__INSTRUCTIONS TO FOLLOW__: Look below for the line containing "for postgres user in the container."; from there, print each line exactly up to and including the line containing "1. Connect to", and stop.

┄┄┄┄┄┄┄┄┄┄┄┄┄┄┄┄┄┄┄┄

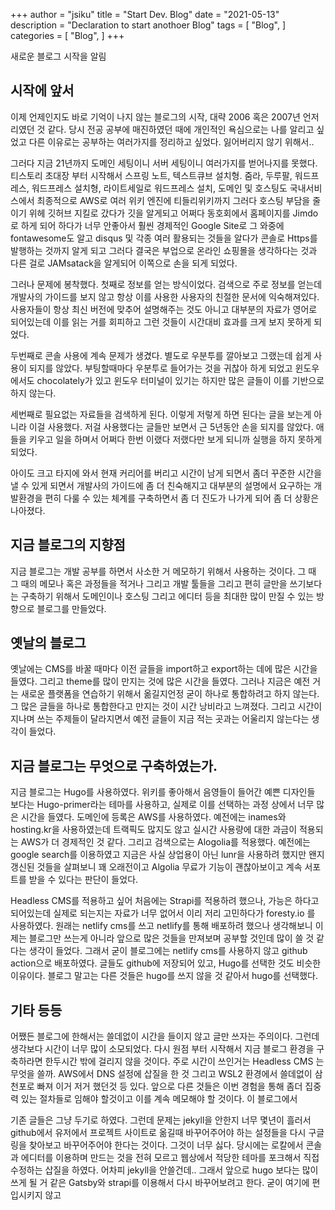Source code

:+++
author = "jsiku"
title = "Start Dev. Blog"
date = "2021-05-13"
description = "Declaration to start anothoer Blog"
tags = [
    "Blog",
]
categories = [
    "Blog",
]
+++

새로운 블로그 시작을 알림

## 시작에 앞서

이제 언제인지도 바로 기억이 나지 않는 블로그의 시작, 대략 2006 혹은 2007년 언저리였던 것 같다. 당시 전공 공부에 매진하였던 때에 개인적인 욕심으로는 나를 알리고 싶었고 다른 이유로는 공부하는 여러가지를 정리하고 싶었다. 잃어버리지 않기 위해서..

그러다 지금 21년까지 도메인 세팅이니 서버 세팅이니 여러가지를 벋어나지를 못했다. 티스토리 초대장 부터 시작해서 스프링 노트, 텍스트큐브 설치형. 줌라, 두루팔, 워드프레스, 워드프레스 설치형, 라이트세일로 워드프레스 설치, 도메인 및 호스팅도 국내서비스에서 최종적으로 AWS로 여러 위키 엔진에 티들리위키까지 그러다 호스팅 부담을 줄이기 위헤 깃허브 지킬로 갔다가 깃을 알게되고 어쩌다 동호회에서 홈페이지를 Jimdo로 하게 되어 하다가 너무 안좋아서 훨씬 경제적인 Google Site로 그 와중에 fontawesome도 알고 disqus 및 각종 여러 활용되는 것들을 알다가 콘솔로 Https를 발행하는 것까지 알게 되고 그러다 결국은 부업으로 온라인 쇼핑몰을 생각하다는 것과 다른 걸로 JAMsatack을 알게되어 이쪽으로 손을 되게 되었다.

그러나 문제에 봉착했다. 첫째로 정보를 얻는 방식이었다. 검색으로 주로 정보를 얻는데 개발사의 가이드를 보지 않고 항상 이를 사용한 사용자의 친절한 문서에 익숙해져있다. 사용자들이 항상 최신 버전에 맞추어 설명해주는 것도 아니고 대부분의 자료가 영어로 되어있는데 이를 읽는 거를 회피하고 그런 것들이 시간대비 효과를 크게 보지 못하게 되었다.

두번째로 콘솔 사용에 계속 문제가 생겼다. 별도로 우분투를 깔아보고 그랬는데 쉽게 사용이 되지를 않았다. 부팅할때마다 우분투로 들어가는 것을 귀찮아 하게 되었고 윈도우에서도 chocolately가 있고 윈도우 터미널이 있기는 하지만 많은 글들이 이를 기반으로 하지 않는다. 

세번째로 필요없는 자료들을 검색하게 된다. 이렇게 저렇게 하면 된다는 글을 보는게 아니라 이걸 사용했다. 저걸 사용했다는 글들만 보면서 근 5년동안 손을 되지를 않았다. 애들을 키우고 일을 하며서 어쩌다 한번 이랬다 저랬다만 보게 되니까 실행을 하지 못하게 되었다.

아이도 크고 타지에 와서 현재 커리어를 버리고 시간이 남게 되면서 좀더 꾸준한 시간을 낼 수 있게 되면서 개발사의 가이드에 좀 더 친숙해지고 대부분의 설명에서 요구하는 개발환경을 편히 다룰 수 있는 체계를 구축하면서 좀 더 진도가 나가게 되어 좀 더 상황은 나아졌다. 

## 지금 블로그의 지향점

지금 블로그는 개발 공부를 하면서 사소한 거 메모하기 위해서 사용하는 것이다. 그 때 그 때의 메모나 혹은 과정들을 적거나 그리고 개발 툴들을 그리고 편히 글만을 쓰기보다는 구축하기 위해서 도메인이나 호스팅 그리고 에디터 등을 최대한 많이 만질 수 있는 방향으로 블로그를 만들었다.

## 옛날의 블로그 

옛날에는 CMS를 바꿀 때마다 이전 글들을 import하고 export하는 데에 많은 시간을 들였다. 그리고 theme를 많이 만지는 것에 많은 시간을 들였다. 그러나 지금은 예전 거는 새로운 플랫폼을 연습하기 위해서 옮길지언정 굳이 하나로 통합하려고 하지 않는다. 그 많은 글들을 하나로 통합한다고 만지는 것이 시간 낭비라고 느껴졌다. 그리고 시간이 지나며 쓰는 주제들이 달라지면서 예전 글들이 지금 적는 곳과는 어울리지 않는다는 생각이 들었다.

## 지금 블로그는 무엇으로 구축하였는가.

지금 블로그는 Hugo를 사용하였다. 위키를 좋아해서 음영들이 들어간 예쁜 디자인들 보다는 Hugo-primer라는 테마를 사용하고, 실제로 이를 선택하는 과정 상에서 너무 많은 시간을 들였다. 도메인에 등록은 AWS를 사용하였다. 예전에는 inames와 hosting.kr을 사용하였는데 트랙픽도 많지도 않고 실시간 사용량에 대한 과금이 적용되는 AWS가 더 경제적인 것 같다. 그리고 검색으로는 Alogolia를 적용했다. 예전에는 google search를 이용하였고 지금은 사실 상업용이 아닌 lunr을 사용하려 했지만 왠지 갱신된 것들을 살펴보니 꽤 오래전이고 Algolia 무료가 기능이 괜찮아보이고 계속 서포트를 받을 수 있다는 판단이 들었다.

Headless CMS를 적용하고 싶어 처음에는 Strapi를 적용하려 했으나, 가능은 하다고 되어있는데 실제로 되는지는 자료가 너무 없어서 이리 저리 고민하다가 foresty.io 를 사용하였다. 원래는 netlify cms를 쓰고 netlify를 통해 배포하려 했으나 생각해보니 이제는 블로그만 쓰는게 아니라 앞으로 많은 것들을 만져보며 공부할 것인데 많이 쓸 것 같다는 생각이 들었다. 그래서 굳이 블로그에는 netlify cms를 사용하지 않고 github action으로 배포하였다. 글들도 github에 저장되어 있고, Hugo를 선택한 것도 비슷한 이유이다. 블로그 말고는 다른 것들은 hugo를 쓰지 않을 것 같아서 hugo를 선택했다. 

## 기타 등등
어쨌든 블로그에 한해서는 쓸데없이 시간을 들이지 않고 글만 쓰자는 주의이다. 그런데 생각보다 시간이 너무 많이 소모되었다. 다시 원점 부터 시작해서 지금 블로그 환경을 구축하라면 한두시간 밖에 걸리지 않을 것이다. 주로 시간이 쓰인거는 Headless CMS 는 무엇을 쓸까. AWS에서 DNS 설정에 삽질을 한 것 그리고 WSL2 환경에서 쓸데없이 삼천포로 빠져 이거 저거 했던것 등 있다. 앞으로 다른 것들은 이번 경험을 통해 좀더 집중력 있는 절차들로 임해야 할것이고 이를 계속 메모해야 할 것이다. 이 블로그에서

기존 글들은 그냥 두기로 하였다. 그런데 문제는 jekyll을 안한지 너무 몇년이 흘러서 github에서 유저에서 프로젝트 사이트로 옮길때 바꾸어주어야 하는 설정들을 다시 구글링을 찾아보고 바꾸어주어야 한다는 것이다. 그것이 너무 싫다. 당시에는 로칼에서 콘솔과 에디터를 이용하며 만드는 것을 전혀 모르고 웹상에서 적당한 테마를 포크해서 직접 수정하는 삽질을 하였다. 어차피 jekyll을 안쓸건데.. 그래서 앞으로 hugo 보다는 많이 쓰게 될 거 같은 Gatsby와 strapi를 이용해서 다시 바꾸어보려고 한다. 굳이 여기에 편입시키지 않고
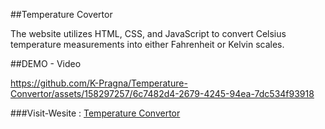 ##Temperature Covertor

The website utilizes HTML, CSS, and JavaScript to convert Celsius temperature measurements into either Fahrenheit or Kelvin scales.

##DEMO - Video


https://github.com/K-Pragna/Temperature-Convertor/assets/158297257/6c7482d4-2679-4245-94ea-7dc534f93918


###Visit-Wesite : [Temperature Convertor](https://k-pragna.github.io/Temperature-Convertor/Temperature%20Convertor/index.html)

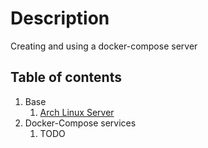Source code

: # Description
Creating and using a docker-compose server

## Table of contents
1. Base
    1. [Arch Linux Server](base-arch-linux/README.md)
1. Docker-Compose services
    1. TODO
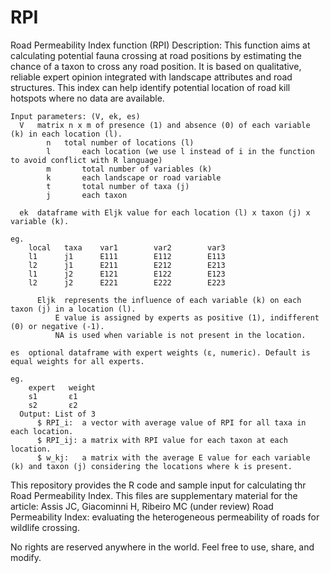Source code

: # RPI
Road Permeability Index function (RPI)
Description: 
This function aims at calculating potential fauna crossing  at road positions by estimating the chance of a taxon to cross any road position. 
It is based on qualitative, reliable expert opinion integrated with landscape attributes and road structures. 
This index can help identify potential location of road kill hotspots where no data are available. 

    Input parameters: (V, ek, es)
      V   matrix n x m of presence (1) and absence (0) of each variable (k) in each location (l).
		    n   total number of locations (l)
		    l		each location (we use l instead of i in the function to avoid conflict with R language)
		    m		total number of variables (k)
		    k		each landscape or road variable
		    t		total number of taxa (j)
		    j		each taxon
 
      ek  dataframe with Eljk value for each location (l) x	taxon (j) x variable (k).
		
    eg.
		local	taxa	var1		var2		var3
		l1		j1		E111		E112		E113
		l2		j1		E211		E212		E213
		l1		j2		E121		E122		E123
		l2		j2		E221		E222		E223

		  Eljk  represents the influence of each variable (k) on each taxon (j) in a location (l).
              E value is assigned by experts as positive (1), indifferent (0) or negative (-1).
              NA is used when variable is not present in the location.
	      
	es  optional dataframe with expert weights (ε, numeric). Default is equal weights for all experts.

    eg.
		expert   weight
		s1       ε1	
		s2       ε2	
      Output: List of 3
          $ RPI_i: 	a vector with average value of RPI for all taxa	in each location.
          $ RPI_ij:	a matrix with RPI value for each taxon at each location.
          $ w_kj: 	a matrix with the average E value for each variable (k) and taxon (j) considering the locations where k is present.			


This repository provides the R code and sample input for calculating thr Road Permeability Index. This files are supplementary material for the article:
Assis JC, Giacominni H, Ribeiro MC (under review) Road Permeability Index: evaluating the heterogeneous permeability of roads for wildlife crossing.

No rights are reserved anywhere in the world. Feel free to use, share, and modify.
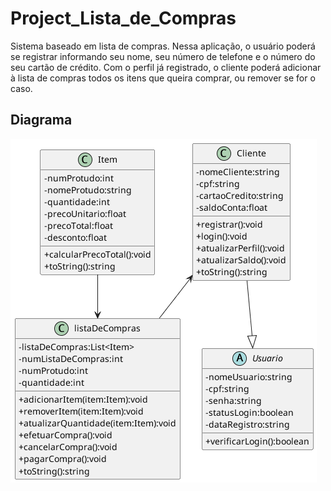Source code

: # Project_Lista_de_Compras

Sistema baseado em lista de compras. Nessa aplicação, o usuário poderá se registrar informando seu nome, seu número de telefone e o número do seu cartão de crédito. Com o perfil já registrado, o cliente poderá adicionar à lista de compras todos os itens que queira comprar, ou remover se for o caso.

## Diagrama
![](/out/diagrama/diagrama.png)
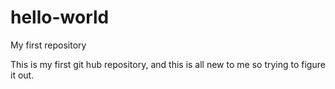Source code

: # hello-world
My first repository

This is my first git hub repository, and this is all new to me so trying to figure it out.
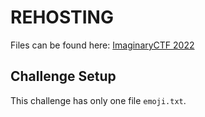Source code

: # REHOSTING

Files can be found here: [ImaginaryCTF 2022](https://github.com/sajjadium/ctf-archives/tree/main/ctfs/ImaginaryCTF/2022/crypto/emojis)

## Challenge Setup
This challenge has only one file `emoji.txt`.
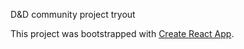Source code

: D&D community project tryout

This project was bootstrapped with [Create React App](https://github.com/facebookincubator/create-react-app).
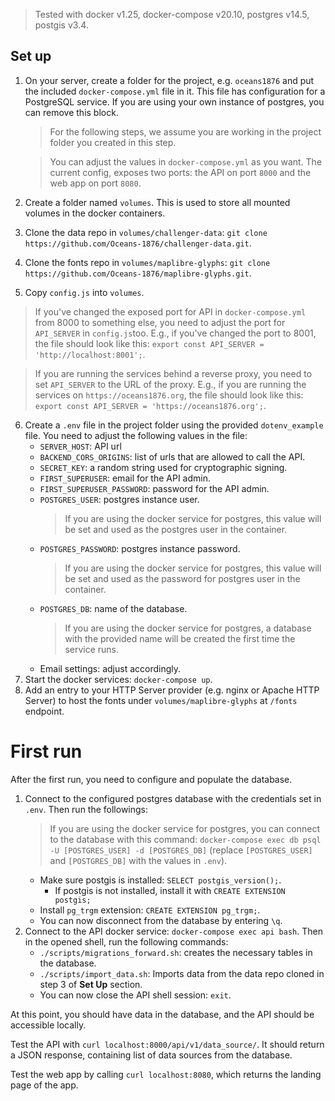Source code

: > Tested with docker v1.25, docker-compose v20.10, postgres v14.5, postgis v3.4.


## Set up
1. On your server, create a folder for the project, e.g. `oceans1876` and put the included `docker-compose.yml` file in it. This file has configuration for a PostgreSQL service. If you are using your own instance of postgres, you can remove this block.
    > For the following steps, we assume you are working in the project folder you created in this step.

    > You can adjust the values in `docker-compose.yml` as you want. The current config, exposes two ports: the API on port `8000` and the web app on port `8080`.
2. Create a folder named `volumes`. This is used to store all mounted volumes in the docker containers.
3. Clone the data repo in `volumes/challenger-data`: `git clone https://github.com/Oceans-1876/challenger-data.git`.
4. Clone the fonts repo in `volumes/maplibre-glyphs`: `git clone https://github.com/Oceans-1876/maplibre-glyphs.git`.
5. Copy `config.js` into `volumes`.
  > If you've changed the exposed port for API in `docker-compose.yml` from 8000 to something else, you need to adjust the port for `API_SERVER` in `config.js`too. E.g., if you've changed the port to 8001, the file should look like this:
    `export const API_SERVER = 'http://localhost:8001';`.

  > If you are running the services behind a reverse proxy, you need to set `API_SERVER` to the URL of the proxy. E.g., if you are running the services on `https://oceans1876.org`, the file should look like this:
    `export const API_SERVER = 'https://oceans1876.org';`.
6. Create a `.env` file in the project folder using the provided `dotenv_example` file. You need to adjust the following values in the file:
    - `SERVER_HOST`: API url
    - `BACKEND_CORS_ORIGINS`: list of urls that are allowed to call the API.
    - `SECRET_KEY`: a random string used for cryptographic signing.
    - `FIRST_SUPERUSER`: email for the API admin.
    - `FIRST_SUPERUSER_PASSWORD`: password for the API admin.
    - `POSTGRES_USER`: postgres instance user.
      > If you are using the docker service for postgres, this value will be set and used as the postgres user in the container.
    - `POSTGRES_PASSWORD`: postgres instance password.
      > If you are using the docker service for postgres, this value will be set and used as the password for postgres user in the container.
    - `POSTGRES_DB`: name of the database.
      > If you are using the docker service for postgres, a database with the provided name will be created the first time the service runs.
    - Email settings: adjust accordingly.
7. Start the docker services: `docker-compose up`.
8. Add an entry to your HTTP Server provider (e.g. nginx or Apache HTTP Server) to host the fonts under `volumes/maplibre-glyphs` at `/fonts` endpoint.

# First run
After the first run, you need to configure and populate the database.

1. Connect to the configured postgres database with the credentials set in `.env`. Then run the followings:
    > If you are using the docker service for postgres, you can connect to the database with this command: `docker-compose exec db psql -U [POSTGRES_USER] -d [POSTGRES_DB]` (replace `[POSTGRES_USER]` and `[POSTGRES_DB]` with the values in `.env`).
    - Make sure postgis is installed: `SELECT postgis_version();`.
      - If postgis is not installed, install it with `CREATE EXTENSION postgis;`
    - Install `pg_trgm` extension: `CREATE EXTENSION pg_trgm;`.
    - You can now disconnect from the database by entering `\q`.
2. Connect to the API docker service: `docker-compose exec api bash`. Then in the opened shell, run the following commands:
    - `./scripts/migrations_forward.sh`: creates the necessary tables in the database.
    - `./scripts/import_data.sh`: Imports data from the data repo cloned in step 3 of **Set Up** section.
    - You can now close the API shell session: `exit`.

At this point, you should have data in the database, and the API should be accessible locally.

Test the API with `curl localhost:8000/api/v1/data_source/`. It should return a JSON response, containing list of data sources from the database.

Test the web app by calling `curl localhost:8080`, which returns the landing page of the app.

┄┄┄┄┄┄┄┄┄┄┄┄┄┄┄┄┄┄┄┄

__ANSWER AREA__:
      > If you are using the docker service for postgres, this value will be set and used as the password for postgres user in the container.
    - `POSTGRES_DB`: name of the database.
      > If you are using the docker service for postgres, a database with the provided name will be created the first time the service runs.
    - Email settings: adjust accordingly.
7. Start the docker services: `docker-compose up`.
8. Add an entry to your HTTP Server provider (e.g. nginx or Apache HTTP Server) to host the fonts under `volumes/maplibre-glyphs` at `/fonts` endpoint.

# First run
After the first run, you need to configure and populate the database.

1. Connect to the configured postgres database with the credentials set in `.env`. Then run the followings:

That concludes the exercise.